Reactive adsorption desulfurization coupling aromatization on Ni/ZnO-Zn6Al2O9 prepared by ZnxAly(OH)2(CO3)z·xH2O precursor for FCC gasoline

Abstract

Aiming to improve the reactive adsorption desulfurization (RADS) performances of Ni/ZnO adsorbents, ZnxAly(OH)2(CO3)z•xH2O precursor is synthesized by coprecipitation of Zn2+, AlO2−, and CO32−; the ZnO-Zn6Al2O9 composite oxides are obtained by the calcination of ZnxAly(OH)2(CO3)z•xH2O precursor, and the Ni/ZnO-Zn6Al2O9 (6.0 wt% NiO) adsorbents are prepared by wetness impregnation method.
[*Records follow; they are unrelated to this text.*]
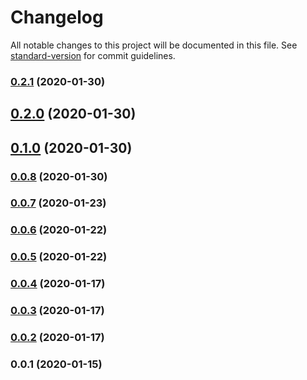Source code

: # Changelog

All notable changes to this project will be documented in this file. See [standard-version](https://github.com/conventional-changelog/standard-version) for commit guidelines.

### [0.2.1](https://github.com/noiach/gateway-js/compare/v0.2.0...v0.2.1) (2020-01-30)

## [0.2.0](https://github.com/noiach/gateway-js/compare/v0.1.0...v0.2.0) (2020-01-30)

## [0.1.0](https://github.com/noiach/gateway-js/compare/v0.0.8...v0.1.0) (2020-01-30)

### [0.0.8](https://github.com/noiach/gateway-js/compare/v0.0.7...v0.0.8) (2020-01-30)

### [0.0.7](https://github.com/noiach/gateway-js/compare/v0.0.6...v0.0.7) (2020-01-23)

### [0.0.6](https://github.com/noiach/gateway-js/compare/v0.0.5...v0.0.6) (2020-01-22)

### [0.0.5](https://github.com/noiach/gateway-js/compare/v0.0.4...v0.0.5) (2020-01-22)

### [0.0.4](https://github.com/noiach/gateway-js/compare/v0.0.3...v0.0.4) (2020-01-17)

### [0.0.3](https://github.com/noiach/gateway-js/compare/v0.0.2...v0.0.3) (2020-01-17)

### [0.0.2](https://github.com/noiach/gateway-js/compare/v0.0.1...v0.0.2) (2020-01-17)

### 0.0.1 (2020-01-15)
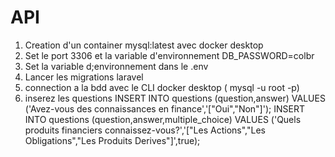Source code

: # API

1. Creation d'un container mysql:latest avec docker desktop
2. Set le port 3306 et la variable d'environnement DB_PASSWORD=colbr
3. Set la variable d;environnement dans le .env 
4. Lancer les migrations laravel
5. connection a la bdd avec le CLI docker desktop ( mysql -u root -p)
6. inserez les questions
INSERT INTO questions (question,answer) VALUES ('Avez-vous des connaissances en finance','["Oui","Non"]');
INSERT INTO questions (question,answer,multiple_choice) VALUES ('Quels produits financiers connaissez-vous?','["Les Actions","Les Obligations","Les Produits Derives"]',true);
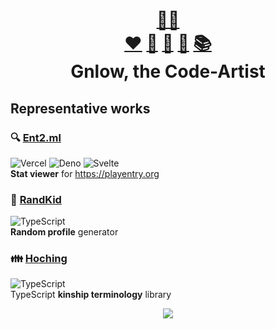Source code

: <h1 align="center">
  <a href="https://github.com/gnlow">🌴🐢</a>
  <br/>
  <a href="https://github.com/gnlow/ivlv">❤️</a>
  <a href="https://github.com/gnlow/todo">📅</a>
  <a href="https://github.com/gnlow/memo">📝</a>
  <a href="https://github.com/gnlow/files">📁</a>
  <a href="https://github.com/gnlow/howto">📚</a>
  <br/>
  Gnlow, the Code-Artist
</h1>

## Representative works
### 🔍 [Ent2.ml](https://ent2.ml)
![Vercel](https://img.shields.io/badge/Vercel-000000?style=for-the-badge&logo=vercel&logoColor=fff)
![Deno](https://img.shields.io/badge/Deno-000000?style=for-the-badge&logo=deno&logoColor=fff)
![Svelte](https://img.shields.io/badge/Svelte-FF3E00?style=for-the-badge&logo=svelte&logoColor=fff)  
**Stat viewer** for https://playentry.org
### 🎲 [RandKid](https://github.com/randkid/Randkid)
![TypeScript](https://img.shields.io/badge/TypeScript-007ACC?style=for-the-badge&logo=typescript&logoColor=fff)  
**Random profile** generator 
### 👪 [Hoching](https://github.com/gnlow/Hoching)
![TypeScript](https://img.shields.io/badge/TypeScript-007ACC?style=for-the-badge&logo=typescript&logoColor=fff)  
TypeScript **kinship terminology** library

<p align="center">
<a href="https://hits.seeyoufarm.com"><img src="https://hits.seeyoufarm.com/api/count/incr/badge.svg?url=https%3A%2F%2Fgithub.com%2Fgnlow&count_bg=%23151155&title_bg=%23151155&icon=&icon_color=%23E7E7E7&title=hits&edge_flat=true"/></a>
</p>

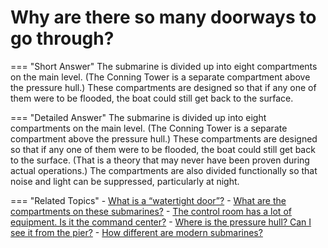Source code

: # Why are there so many doorways to go through?


=== "Short Answer"
    The submarine is divided up into eight compartments on the main level. (The Conning Tower is a separate compartment above the pressure hull.)  These compartments are designed so that if any one of them were to be flooded, the boat could still get back to the surface.

=== "Detailed Answer"
    The submarine is divided up into eight compartments on the main level.  (The Conning Tower is a separate compartment above the pressure hull.)  These compartments are designed so that if any one of them were to be flooded, the boat could still get back to the surface.  (That is a theory that may never have been proven during actual operations.)  The compartments are also divided functionally so that noise and light can be suppressed, particularly at night.

=== "Related Topics"
    - [What is a “watertight door”?](./what-is-a-watertight-door.md)
    - [What are the compartments on these submarines?](./what-are-the-compartments-on-these-submarines.md)
    - [The control room has a lot of equipment.  Is it the command center?](./the-control-room-has-a-lot-of-equipment-is-it-the-command-center.md)
    - [Where is the pressure hull?  Can I see it from the pier?](./where-is-the-pressure-hull-can-i-see-it-from-the-pier.md)
    - [How different are modern submarines?](./how-different-are-modern-submarines.md)
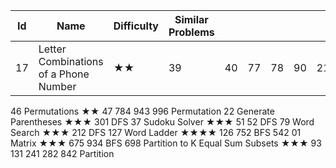 
Id |	Name	| Difficulty |	Similar Problems	|	    |     |    |    ||					|Comments
--- |  ---  |     ---    |       ---          | --- | --- | ---| ---|---| ---| ---
17	|Letter Combinations of a Phone Number|	★★|	39|	40	|77|	78	|90	|216	|	Combination
46	Permutations	★★	47	784	943	996				Permutation
22	Generate Parentheses	★★★	301							DFS
37	Sudoku Solver	★★★	51	52						DFS
79	Word Search	★★★	212							DFS
127	Word Ladder	★★★★	126	752						BFS
542	01 Matrix	★★★	675	934						BFS
698	Partition to K Equal Sum Subsets	★★★	93	131	241	282	842			Partition
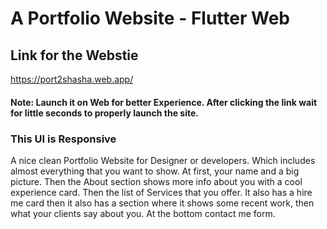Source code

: # A Portfolio Website - Flutter Web


## Link for the Webstie

https://port2shasha.web.app/

#### Note: Launch it on Web for better Experience. After clicking the link wait for little seconds to properly launch the site.

### This UI is Responsive

A nice clean Portfolio Website for Designer or developers. Which includes almost everything that you want to show. At first, your name and a big picture. Then the About section shows more info about you with a cool experience card. Then the list of Services that you offer. It also has a hire me card then it also has a section where it shows some recent work, then what your clients say about you. At the bottom contact me form.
The phase, acid strength, acid type and quantity, morphology, and thermal properties were characterized by X-ray diffraction, temperature-programmed desorption of ammonia, pyridine-adsorbed infrared spectrum, high-resolution transmission electron microscopy, and Thermo Gravimetry-Derivative Thermo Gravimetry (TG-DTG), respectively. The breakthrough sulfur capacities of six adsorbents are between 34.2 and 47.9 mg/gcat. The kinetic studies indicated that the active energy of RADS (49.4 kJ/mol) could reach nano-sized ZnO, the particle size of is about 12.0 nm. All the excellent RADS performances can be due to the high SBET. Also, there are some extents of aromatization reactions that occur, which can be contributed to the Bönsted acid rooted in Zn6Al2O9 composite oxide, and the octane number of products can be preserved well.